### Instructions for the task:
Your answer must consist of every line from the data below that includes the word "will".

### Data extracted from a collection:

----------------------------------------

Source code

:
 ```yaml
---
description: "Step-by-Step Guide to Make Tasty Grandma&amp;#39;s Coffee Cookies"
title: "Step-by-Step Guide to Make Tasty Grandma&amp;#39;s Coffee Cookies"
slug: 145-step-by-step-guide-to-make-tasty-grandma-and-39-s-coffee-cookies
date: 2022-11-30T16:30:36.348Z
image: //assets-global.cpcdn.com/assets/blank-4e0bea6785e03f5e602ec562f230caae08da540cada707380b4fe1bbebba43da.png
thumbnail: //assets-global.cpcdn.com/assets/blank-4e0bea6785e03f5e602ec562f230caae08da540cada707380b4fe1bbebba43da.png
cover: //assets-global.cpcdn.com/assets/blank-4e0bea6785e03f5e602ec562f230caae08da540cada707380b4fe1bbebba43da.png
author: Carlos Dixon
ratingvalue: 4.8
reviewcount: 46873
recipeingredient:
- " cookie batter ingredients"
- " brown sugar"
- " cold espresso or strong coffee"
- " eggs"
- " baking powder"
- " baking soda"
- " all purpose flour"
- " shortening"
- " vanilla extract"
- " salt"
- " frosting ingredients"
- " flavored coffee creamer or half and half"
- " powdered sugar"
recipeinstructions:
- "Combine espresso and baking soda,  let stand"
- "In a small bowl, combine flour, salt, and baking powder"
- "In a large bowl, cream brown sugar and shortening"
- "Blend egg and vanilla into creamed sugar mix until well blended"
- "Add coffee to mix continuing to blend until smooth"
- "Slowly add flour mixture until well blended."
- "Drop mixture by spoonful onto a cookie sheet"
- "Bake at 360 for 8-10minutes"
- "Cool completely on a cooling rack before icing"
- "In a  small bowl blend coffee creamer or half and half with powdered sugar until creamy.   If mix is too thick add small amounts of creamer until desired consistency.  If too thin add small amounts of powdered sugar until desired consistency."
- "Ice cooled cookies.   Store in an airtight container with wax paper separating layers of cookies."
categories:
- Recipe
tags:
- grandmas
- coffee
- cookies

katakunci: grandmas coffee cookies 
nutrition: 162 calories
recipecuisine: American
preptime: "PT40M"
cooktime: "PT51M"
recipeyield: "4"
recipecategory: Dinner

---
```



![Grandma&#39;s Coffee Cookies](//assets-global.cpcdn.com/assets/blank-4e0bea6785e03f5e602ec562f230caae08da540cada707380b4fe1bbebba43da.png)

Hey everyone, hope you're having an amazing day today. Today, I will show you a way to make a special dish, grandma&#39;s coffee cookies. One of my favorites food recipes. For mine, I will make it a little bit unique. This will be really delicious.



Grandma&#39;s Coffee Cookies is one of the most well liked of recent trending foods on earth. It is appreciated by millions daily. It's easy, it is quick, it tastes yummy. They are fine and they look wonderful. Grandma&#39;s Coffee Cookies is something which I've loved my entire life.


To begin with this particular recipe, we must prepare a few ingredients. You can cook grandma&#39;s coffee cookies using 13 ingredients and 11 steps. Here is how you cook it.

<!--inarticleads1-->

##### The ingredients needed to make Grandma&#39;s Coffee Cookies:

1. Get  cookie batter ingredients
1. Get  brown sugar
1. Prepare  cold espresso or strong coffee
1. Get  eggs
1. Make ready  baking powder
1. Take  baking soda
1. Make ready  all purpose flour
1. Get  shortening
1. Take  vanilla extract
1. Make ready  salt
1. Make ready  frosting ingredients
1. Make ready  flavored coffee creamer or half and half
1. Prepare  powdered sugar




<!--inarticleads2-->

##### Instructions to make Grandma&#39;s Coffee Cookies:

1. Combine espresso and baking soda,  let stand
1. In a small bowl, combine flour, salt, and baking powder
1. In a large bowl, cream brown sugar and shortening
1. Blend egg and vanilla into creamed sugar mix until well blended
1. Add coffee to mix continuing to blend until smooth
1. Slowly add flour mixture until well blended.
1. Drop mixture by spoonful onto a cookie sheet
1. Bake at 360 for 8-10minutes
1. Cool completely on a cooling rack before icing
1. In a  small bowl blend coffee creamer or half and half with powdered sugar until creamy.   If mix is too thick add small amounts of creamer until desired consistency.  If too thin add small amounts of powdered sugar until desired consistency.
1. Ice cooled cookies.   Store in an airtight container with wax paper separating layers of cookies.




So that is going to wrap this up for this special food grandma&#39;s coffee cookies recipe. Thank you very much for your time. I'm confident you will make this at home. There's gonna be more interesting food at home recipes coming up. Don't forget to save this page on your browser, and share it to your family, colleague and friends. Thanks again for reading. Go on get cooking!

----------------------------------------

### Answer:
Hey everyone, hope you're having an amazing day today. Today, I will show you a way to make a special dish, grandma&#39;s coffee cookies. One of my favorites food recipes. For mine, I will make it a little bit unique. This will be really delicious.
So that is going to wrap this up for this special food grandma&#39;s coffee cookies recipe. Thank you very much for your time. I'm confident you will make this at home. There's gonna be more interesting food at home recipes coming up. Don't forget to save this page on your browser, and share it to your family, colleague and friends. Thanks again for reading. Go on get cooking!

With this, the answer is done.